There is a conversation trick that some people use – one which has become too obvious to fool anyone. The trouble with this trick is that those who use it have fallen into a habit which they find hard to break.
You have three or more people in a room, having a conversation. Chances are one of them is struggling to stay interesting or appear intelligent. A popular trick used by some people is to ask questions – but not just any questions – questions with obvious answers.
Here’s an example: I was in an office with two other guys and a fourth gentleman walked in. At the time that he walked in, Melvin from Big Brother fame was on TV.
“Is this Melvin?” says the late comer. Somebody responds that it is Melvin.

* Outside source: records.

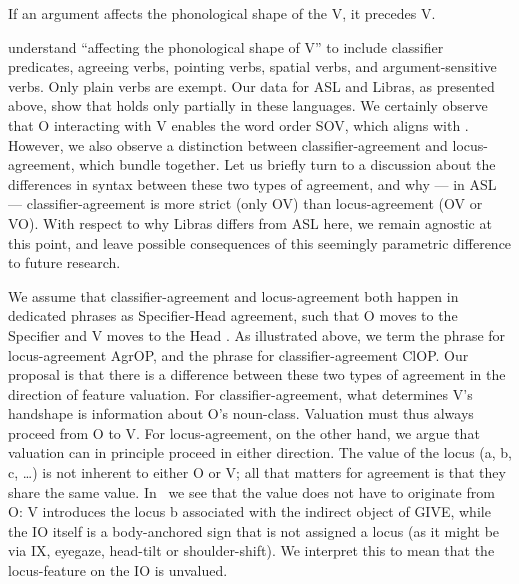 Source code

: \documentclass[output=paper,colorlinks,citecolor=brown,
]{langscibook}
\begin{document}
\ea 
    \label{lasz:ex:11}
    If an argument affects the phonological shape of the V, it precedes V. 
    \citep{Napoli.SS.2014}
\z 

\citeauthor{Napoli.SS.2014} understand “affecting the phonological shape
of V” to include classifier predicates, agreeing verbs, pointing verbs,
spatial verbs, and argument-sensitive verbs. Only plain verbs are
exempt. Our data for ASL and Libras, as presented above, show that
 holds only partially in these languages. We certainly observe that
O interacting with V enables the word order SOV, which aligns with
. However, we also observe a distinction between
classifier-agreement and locus-agreement, which \citeauthor{Napoli.SS.2014} 
bundle together. Let us briefly turn to a discussion
about the differences in syntax between these two types of agreement,
and why --- in ASL --- classifier-agreement is more strict (only OV)
than locus-agreement (OV or VO). With respect to why Libras differs
from ASL here, we remain agnostic at this point, and leave possible
consequences of this seemingly parametric difference to future
research.

We assume that classifier-agreement and locus-agreement both
happen in dedicated phrases as Specifier-Head agreement, such that O
moves to the Specifier and V moves to the Head \citep{Benedicto.Brentari.2004,Kuhn.2016}. 
As illustrated above, we term the phrase
for locus-agreement AgrOP, and the phrase for classifier-agreement
ClOP. Our proposal is that there is a difference between these two types
of agreement in the direction of feature valuation. For
classifier-agreement, what determines V’s handshape is information
about O’s noun-class. Valuation must thus always proceed from O to
V. For locus-agreement, on the other hand, we argue that valuation can
in principle proceed in either direction. The value of the locus (a, b, c,
\ldots) is not inherent to either O or V; all that matters for agreement is
that they share the same value. In~ we see that the value does not
have to originate from O: V introduces the locus b associated with the
indirect object of GIVE, while the IO itself is a body-anchored sign
that is not assigned a locus (as it might be via IX, eyegaze, head-tilt or
shoulder-shift). We interpret this to mean that the locus-feature on the
IO is unvalued.
\end{document}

“Melvin from Big Brother?” says the late comer. And out of the reflex to answer a question, somebody replies that it is.
Have you ever experienced this? I hope that question is not too obvious. This dumb question pattern is often used by people who are intelligent enough to know the answers to their questions. So it’s probably not a matter of that person’s intelligence. They may just be insecure about their conversational skills.
Well, here’s a conversation trick that nearly anyone could adopt if they feel insecure:
Seriously. Some of us don’t realise that the best people to have a conversation with are people who are good listeners. You can speak when you have a valid point but much of the conversation can be carried by listening and responding, “okay”, “ah”, “wow”, “I see”. You don’t mean it (yeah, that’s another one).
Anybody can open their mouth and talk but it’s usually best when you have something to say. That’s probably why the best radio presenters aren’t always the most talkative people. And some talkative people aren’t too great to listen to on the radio.
As the saying goes, now that you’ve learned how to talk, it’s time to learn how to shut up. Or at least learn not to ask questions that suggest imply that you’re stoopid.
Go ahead, ask if I misspelled that word on purpose.